Please return all records verbatim, no pictures.

··········

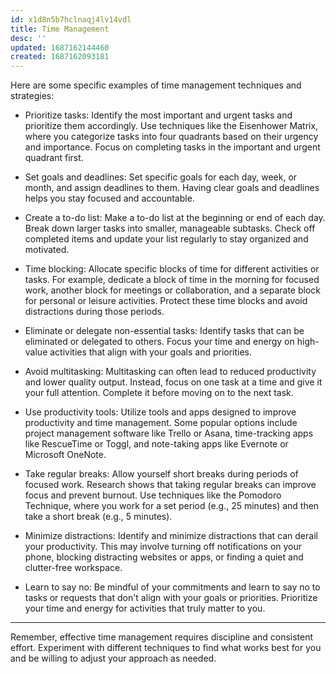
 ```yaml
---
id: x1d8n5b7hclnaqj4lv14vdl
title: Time Management
desc: ''
updated: 1687162144460
created: 1687162093181
---
```


Here are some specific examples of time management techniques and strategies:

- Prioritize tasks: Identify the most important and urgent tasks and prioritize them accordingly. Use techniques like the Eisenhower Matrix, where you categorize tasks into four quadrants based on their urgency and importance. Focus on completing tasks in the important and urgent quadrant first.

- Set goals and deadlines: Set specific goals for each day, week, or month, and assign deadlines to them. Having clear goals and deadlines helps you stay focused and accountable.

- Create a to-do list: Make a to-do list at the beginning or end of each day. Break down larger tasks into smaller, manageable subtasks. Check off completed items and update your list regularly to stay organized and motivated.

- Time blocking: Allocate specific blocks of time for different activities or tasks. For example, dedicate a block of time in the morning for focused work, another block for meetings or collaboration, and a separate block for personal or leisure activities. Protect these time blocks and avoid distractions during those periods.

- Eliminate or delegate non-essential tasks: Identify tasks that can be eliminated or delegated to others. Focus your time and energy on high-value activities that align with your goals and priorities.

- Avoid multitasking: Multitasking can often lead to reduced productivity and lower quality output. Instead, focus on one task at a time and give it your full attention. Complete it before moving on to the next task.

- Use productivity tools: Utilize tools and apps designed to improve productivity and time management. Some popular options include project management software like Trello or Asana, time-tracking apps like RescueTime or Toggl, and note-taking apps like Evernote or Microsoft OneNote.

- Take regular breaks: Allow yourself short breaks during periods of focused work. Research shows that taking regular breaks can improve focus and prevent burnout. Use techniques like the Pomodoro Technique, where you work for a set period (e.g., 25 minutes) and then take a short break (e.g., 5 minutes).

- Minimize distractions: Identify and minimize distractions that can derail your productivity. This may involve turning off notifications on your phone, blocking distracting websites or apps, or finding a quiet and clutter-free workspace.

- Learn to say no: Be mindful of your commitments and learn to say no to tasks or requests that don't align with your goals or priorities. Prioritize your time and energy for activities that truly matter to you.

---

Remember, effective time management requires discipline and consistent effort. Experiment with different techniques to find what works best for you and be willing to adjust your approach as needed.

··········

• [TASK RESULT]
 ```yaml
---
id: x1d8n5b7hclnaqj4lv14vdl
title: Time Management
desc: ''
updated: 1687162144460
created: 1687162093181
---
```


Here are some specific examples of time management techniques and strategies:

- Prioritize tasks: Identify the most important and urgent tasks and prioritize them accordingly. Use techniques like the Eisenhower Matrix, where you categorize tasks into four quadrants based on their urgency and importance. Focus on completing tasks in the important and urgent quadrant first.

- Set goals and deadlines: Set specific goals for each day, week, or month, and assign deadlines to them. Having clear goals and deadlines helps you stay focused and accountable.

- Create a to-do list: Make a to-do list at the beginning or end of each day. Break down larger tasks into smaller, manageable subtasks. Check off completed items and update your list regularly to stay organized and motivated.

- Time blocking: Allocate specific blocks of time for different activities or tasks. For example, dedicate a block of time in the morning for focused work, another block for meetings or collaboration, and a separate block for personal or leisure activities. Protect these time blocks and avoid distractions during those periods.

- Eliminate or delegate non-essential tasks: Identify tasks that can be eliminated or delegated to others. Focus your time and energy on high-value activities that align with your goals and priorities.

- Avoid multitasking: Multitasking can often lead to reduced productivity and lower quality output. Instead, focus on one task at a time and give it your full attention. Complete it before moving on to the next task.

- Use productivity tools: Utilize tools and apps designed to improve productivity and time management. Some popular options include project management software like Trello or Asana, time-tracking apps like RescueTime or Toggl, and note-taking apps like Evernote or Microsoft OneNote.

- Take regular breaks: Allow yourself short breaks during periods of focused work. Research shows that taking regular breaks can improve focus and prevent burnout. Use techniques like the Pomodoro Technique, where you work for a set period (e.g., 25 minutes) and then take a short break (e.g., 5 minutes).

- Minimize distractions: Identify and minimize distractions that can derail your productivity. This may involve turning off notifications on your phone, blocking distracting websites or apps, or finding a quiet and clutter-free workspace.

- Learn to say no: Be mindful of your commitments and learn to say no to tasks or requests that don't align with your goals or priorities. Prioritize your time and energy for activities that truly matter to you.

---

Remember, effective time management requires discipline and consistent effort. Experiment with different techniques to find what works best for you and be willing to adjust your approach as needed.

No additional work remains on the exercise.